We think once more of the alternation of sleeping and waking.
But there is this essential difference. The metabolic
transformation, when it takes place with our deliberate
movements, makes itself felt at once as an external process,
even apart from what goes on inside the human being. If I may
put it so, something is then going on, for which the surface
of the human body is no exclusive frontier.
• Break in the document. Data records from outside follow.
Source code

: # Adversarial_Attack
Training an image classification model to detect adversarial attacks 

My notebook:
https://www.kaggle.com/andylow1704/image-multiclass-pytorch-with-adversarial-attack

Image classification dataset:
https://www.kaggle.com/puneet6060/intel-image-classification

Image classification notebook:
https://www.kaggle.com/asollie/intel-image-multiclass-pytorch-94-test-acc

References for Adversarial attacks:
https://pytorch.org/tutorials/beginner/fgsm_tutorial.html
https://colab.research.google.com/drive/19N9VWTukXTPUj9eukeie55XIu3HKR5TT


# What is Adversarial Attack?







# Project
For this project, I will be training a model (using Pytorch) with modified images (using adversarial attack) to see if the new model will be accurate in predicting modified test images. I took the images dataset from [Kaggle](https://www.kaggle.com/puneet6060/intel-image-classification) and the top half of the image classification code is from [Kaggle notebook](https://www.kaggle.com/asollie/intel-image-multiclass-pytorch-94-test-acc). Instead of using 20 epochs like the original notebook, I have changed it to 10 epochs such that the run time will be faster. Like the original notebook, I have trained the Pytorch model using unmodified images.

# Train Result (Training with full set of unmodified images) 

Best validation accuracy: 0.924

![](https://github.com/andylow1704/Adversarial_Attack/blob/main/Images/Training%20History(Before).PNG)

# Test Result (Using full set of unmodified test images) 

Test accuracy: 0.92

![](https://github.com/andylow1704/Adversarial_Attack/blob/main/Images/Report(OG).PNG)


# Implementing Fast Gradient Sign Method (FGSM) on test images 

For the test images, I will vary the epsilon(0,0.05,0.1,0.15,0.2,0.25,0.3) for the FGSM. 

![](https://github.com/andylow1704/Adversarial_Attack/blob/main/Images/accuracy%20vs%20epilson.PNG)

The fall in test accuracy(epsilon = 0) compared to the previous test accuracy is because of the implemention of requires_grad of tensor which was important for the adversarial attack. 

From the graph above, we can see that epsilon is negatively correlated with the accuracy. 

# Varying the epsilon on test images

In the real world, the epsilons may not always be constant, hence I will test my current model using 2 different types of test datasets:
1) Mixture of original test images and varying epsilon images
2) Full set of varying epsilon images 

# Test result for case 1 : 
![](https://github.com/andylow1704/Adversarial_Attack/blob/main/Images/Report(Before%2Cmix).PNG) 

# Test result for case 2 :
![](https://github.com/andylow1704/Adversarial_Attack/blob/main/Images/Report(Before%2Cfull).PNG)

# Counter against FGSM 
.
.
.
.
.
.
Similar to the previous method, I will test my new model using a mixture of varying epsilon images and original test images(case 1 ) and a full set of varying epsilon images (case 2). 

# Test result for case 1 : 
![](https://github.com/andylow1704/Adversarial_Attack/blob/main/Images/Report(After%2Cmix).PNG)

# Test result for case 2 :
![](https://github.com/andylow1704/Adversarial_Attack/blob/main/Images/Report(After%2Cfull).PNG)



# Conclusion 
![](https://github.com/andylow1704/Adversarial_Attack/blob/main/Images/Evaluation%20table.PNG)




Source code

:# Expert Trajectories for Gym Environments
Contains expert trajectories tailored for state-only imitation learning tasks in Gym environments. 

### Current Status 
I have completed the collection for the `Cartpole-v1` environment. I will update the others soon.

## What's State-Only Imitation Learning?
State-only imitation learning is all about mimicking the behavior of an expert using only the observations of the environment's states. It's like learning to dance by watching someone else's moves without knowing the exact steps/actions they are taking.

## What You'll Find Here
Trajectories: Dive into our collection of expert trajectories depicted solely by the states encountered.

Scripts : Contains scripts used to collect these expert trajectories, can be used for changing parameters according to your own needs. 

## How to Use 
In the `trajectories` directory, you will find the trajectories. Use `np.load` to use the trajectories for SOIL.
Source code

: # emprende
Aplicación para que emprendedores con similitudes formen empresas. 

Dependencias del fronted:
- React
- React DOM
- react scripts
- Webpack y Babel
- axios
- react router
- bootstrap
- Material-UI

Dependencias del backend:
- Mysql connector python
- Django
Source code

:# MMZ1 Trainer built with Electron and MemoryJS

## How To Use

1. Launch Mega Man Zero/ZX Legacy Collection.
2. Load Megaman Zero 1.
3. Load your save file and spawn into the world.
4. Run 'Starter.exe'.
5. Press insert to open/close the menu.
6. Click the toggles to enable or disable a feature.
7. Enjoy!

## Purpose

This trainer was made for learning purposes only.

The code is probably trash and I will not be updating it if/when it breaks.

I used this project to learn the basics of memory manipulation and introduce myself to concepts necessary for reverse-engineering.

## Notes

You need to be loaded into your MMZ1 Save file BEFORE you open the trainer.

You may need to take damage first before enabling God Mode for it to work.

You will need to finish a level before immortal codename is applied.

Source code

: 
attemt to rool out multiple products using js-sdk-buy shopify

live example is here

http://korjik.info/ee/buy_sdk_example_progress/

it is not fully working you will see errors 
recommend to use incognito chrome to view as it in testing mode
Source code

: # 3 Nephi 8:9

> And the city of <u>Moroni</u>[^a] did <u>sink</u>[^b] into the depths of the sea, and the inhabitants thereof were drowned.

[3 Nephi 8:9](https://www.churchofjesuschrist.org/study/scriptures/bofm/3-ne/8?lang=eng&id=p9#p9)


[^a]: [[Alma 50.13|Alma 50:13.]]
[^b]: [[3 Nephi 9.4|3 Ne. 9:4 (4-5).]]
Substance is
being transformed, yet so that the transformation takes place
as it were in the absolute; the importance of it is not only
for the inside of man's body. (The world
“absolute” must of course again be taken
relatively!)
That we get
tired is, as I said, a symptomatic concomitant of movement
and of the metabolic process it involves. Yet we also get
tired if we have only lived the life-long day while doing
nothing. Therefore the same entities which are at work when
we move about with a will, are also at work in the human
being in his daily life simply by virtue of his internal
organization. The metabolic transformation must also be
taking place when we just get tired, without our bringing it
about by any deliberate action.
We put
ourselves into the horizontal posture so as to bring about
the same metabolism which takes place when we are not acting
deliberately, — which takes place simply with the lapse
of time, if I may so express it. We put ourselves into the
horizontal posture during sleep, so that in this horizontal
position our body may be able to carry out what it also
carries out when we are moving deliberately in waking life.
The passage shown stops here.